━━━ Dataset content

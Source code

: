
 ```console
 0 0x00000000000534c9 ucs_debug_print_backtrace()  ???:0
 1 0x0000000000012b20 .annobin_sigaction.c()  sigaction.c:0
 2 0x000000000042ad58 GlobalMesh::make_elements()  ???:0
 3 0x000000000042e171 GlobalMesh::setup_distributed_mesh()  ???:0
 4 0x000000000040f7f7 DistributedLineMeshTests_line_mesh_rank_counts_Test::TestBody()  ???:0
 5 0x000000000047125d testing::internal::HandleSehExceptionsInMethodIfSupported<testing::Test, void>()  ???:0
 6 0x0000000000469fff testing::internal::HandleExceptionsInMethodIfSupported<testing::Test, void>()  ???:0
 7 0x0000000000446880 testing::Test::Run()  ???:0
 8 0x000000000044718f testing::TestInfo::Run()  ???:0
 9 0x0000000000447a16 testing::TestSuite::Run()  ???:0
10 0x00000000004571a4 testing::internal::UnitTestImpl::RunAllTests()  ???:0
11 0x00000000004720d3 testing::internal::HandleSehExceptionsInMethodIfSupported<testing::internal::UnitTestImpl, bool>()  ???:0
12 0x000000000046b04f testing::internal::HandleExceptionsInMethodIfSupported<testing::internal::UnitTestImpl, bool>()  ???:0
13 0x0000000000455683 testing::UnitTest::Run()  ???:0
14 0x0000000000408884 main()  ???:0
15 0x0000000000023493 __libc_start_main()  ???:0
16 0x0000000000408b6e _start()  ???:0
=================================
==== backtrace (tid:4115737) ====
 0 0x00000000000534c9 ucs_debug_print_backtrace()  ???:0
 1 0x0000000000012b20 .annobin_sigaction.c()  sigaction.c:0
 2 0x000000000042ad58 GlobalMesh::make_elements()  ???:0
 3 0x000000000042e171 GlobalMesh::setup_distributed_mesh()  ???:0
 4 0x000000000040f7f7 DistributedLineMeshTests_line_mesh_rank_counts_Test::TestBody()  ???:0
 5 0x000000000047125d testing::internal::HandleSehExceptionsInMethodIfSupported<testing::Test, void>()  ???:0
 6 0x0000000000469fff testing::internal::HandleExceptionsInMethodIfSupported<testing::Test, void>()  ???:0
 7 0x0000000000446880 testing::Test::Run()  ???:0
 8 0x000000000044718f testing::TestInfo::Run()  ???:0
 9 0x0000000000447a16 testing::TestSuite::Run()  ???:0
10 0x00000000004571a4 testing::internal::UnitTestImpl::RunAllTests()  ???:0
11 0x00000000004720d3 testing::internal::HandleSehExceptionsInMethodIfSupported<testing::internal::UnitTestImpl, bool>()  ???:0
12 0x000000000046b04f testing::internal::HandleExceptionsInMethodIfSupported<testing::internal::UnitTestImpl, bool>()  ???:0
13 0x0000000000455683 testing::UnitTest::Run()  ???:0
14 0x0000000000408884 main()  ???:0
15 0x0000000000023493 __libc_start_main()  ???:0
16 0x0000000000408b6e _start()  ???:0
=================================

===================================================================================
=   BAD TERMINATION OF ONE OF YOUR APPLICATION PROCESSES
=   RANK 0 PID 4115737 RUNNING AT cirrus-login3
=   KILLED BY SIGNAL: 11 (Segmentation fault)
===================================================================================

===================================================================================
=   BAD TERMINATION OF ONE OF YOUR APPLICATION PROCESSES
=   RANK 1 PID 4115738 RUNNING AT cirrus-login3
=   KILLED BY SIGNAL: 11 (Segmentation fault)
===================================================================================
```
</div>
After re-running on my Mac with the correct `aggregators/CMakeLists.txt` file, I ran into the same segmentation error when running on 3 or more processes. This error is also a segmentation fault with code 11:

━━━━━━

All of the records must be repeated exactly.

Source code

:
 ```console
 0 0x00000000000534c9 ucs_debug_print_backtrace()  ???:0
 1 0x0000000000012b20 .annobin_sigaction.c()  sigaction.c:0
 2 0x000000000042ad58 GlobalMesh::make_elements()  ???:0
 3 0x000000000042e171 GlobalMesh::setup_distributed_mesh()  ???:0
 4 0x000000000040f7f7 DistributedLineMeshTests_line_mesh_rank_counts_Test::TestBody()  ???:0
 5 0x000000000047125d testing::internal::HandleSehExceptionsInMethodIfSupported<testing::Test, void>()  ???:0
 6 0x0000000000469fff testing::internal::HandleExceptionsInMethodIfSupported<testing::Test, void>()  ???:0
 7 0x0000000000446880 testing::Test::Run()  ???:0
 8 0x000000000044718f testing::TestInfo::Run()  ???:0
 9 0x0000000000447a16 testing::TestSuite::Run()  ???:0
10 0x00000000004571a4 testing::internal::UnitTestImpl::RunAllTests()  ???:0
11 0x00000000004720d3 testing::internal::HandleSehExceptionsInMethodIfSupported<testing::internal::UnitTestImpl, bool>()  ???:0
12 0x000000000046b04f testing::internal::HandleExceptionsInMethodIfSupported<testing::internal::UnitTestImpl, bool>()  ???:0
13 0x0000000000455683 testing::UnitTest::Run()  ???:0
14 0x0000000000408884 main()  ???:0
15 0x0000000000023493 __libc_start_main()  ???:0
16 0x0000000000408b6e _start()  ???:0
=================================
==== backtrace (tid:4115737) ====
 0 0x00000000000534c9 ucs_debug_print_backtrace()  ???:0
 1 0x0000000000012b20 .annobin_sigaction.c()  sigaction.c:0
 2 0x000000000042ad58 GlobalMesh::make_elements()  ???:0
 3 0x000000000042e171 GlobalMesh::setup_distributed_mesh()  ???:0
 4 0x000000000040f7f7 DistributedLineMeshTests_line_mesh_rank_counts_Test::TestBody()  ???:0
 5 0x000000000047125d testing::internal::HandleSehExceptionsInMethodIfSupported<testing::Test, void>()  ???:0
 6 0x0000000000469fff testing::internal::HandleExceptionsInMethodIfSupported<testing::Test, void>()  ???:0
 7 0x0000000000446880 testing::Test::Run()  ???:0
 8 0x000000000044718f testing::TestInfo::Run()  ???:0
 9 0x0000000000447a16 testing::TestSuite::Run()  ???:0
10 0x00000000004571a4 testing::internal::UnitTestImpl::RunAllTests()  ???:0
11 0x00000000004720d3 testing::internal::HandleSehExceptionsInMethodIfSupported<testing::internal::UnitTestImpl, bool>()  ???:0
12 0x000000000046b04f testing::internal::HandleExceptionsInMethodIfSupported<testing::internal::UnitTestImpl, bool>()  ???:0
13 0x0000000000455683 testing::UnitTest::Run()  ???:0
14 0x0000000000408884 main()  ???:0
15 0x0000000000023493 __libc_start_main()  ???:0
16 0x0000000000408b6e _start()  ???:0
=================================

===================================================================================
=   BAD TERMINATION OF ONE OF YOUR APPLICATION PROCESSES
=   RANK 0 PID 4115737 RUNNING AT cirrus-login3
=   KILLED BY SIGNAL: 11 (Segmentation fault)
===================================================================================

===================================================================================
=   BAD TERMINATION OF ONE OF YOUR APPLICATION PROCESSES
=   RANK 1 PID 4115738 RUNNING AT cirrus-login3
=   KILLED BY SIGNAL: 11 (Segmentation fault)
===================================================================================
```
</div>
After re-running on my Mac with the correct `aggregators/CMakeLists.txt` file, I ran into the same segmentation error when running on 3 or more processes. This error is also a segmentation fault with code 11:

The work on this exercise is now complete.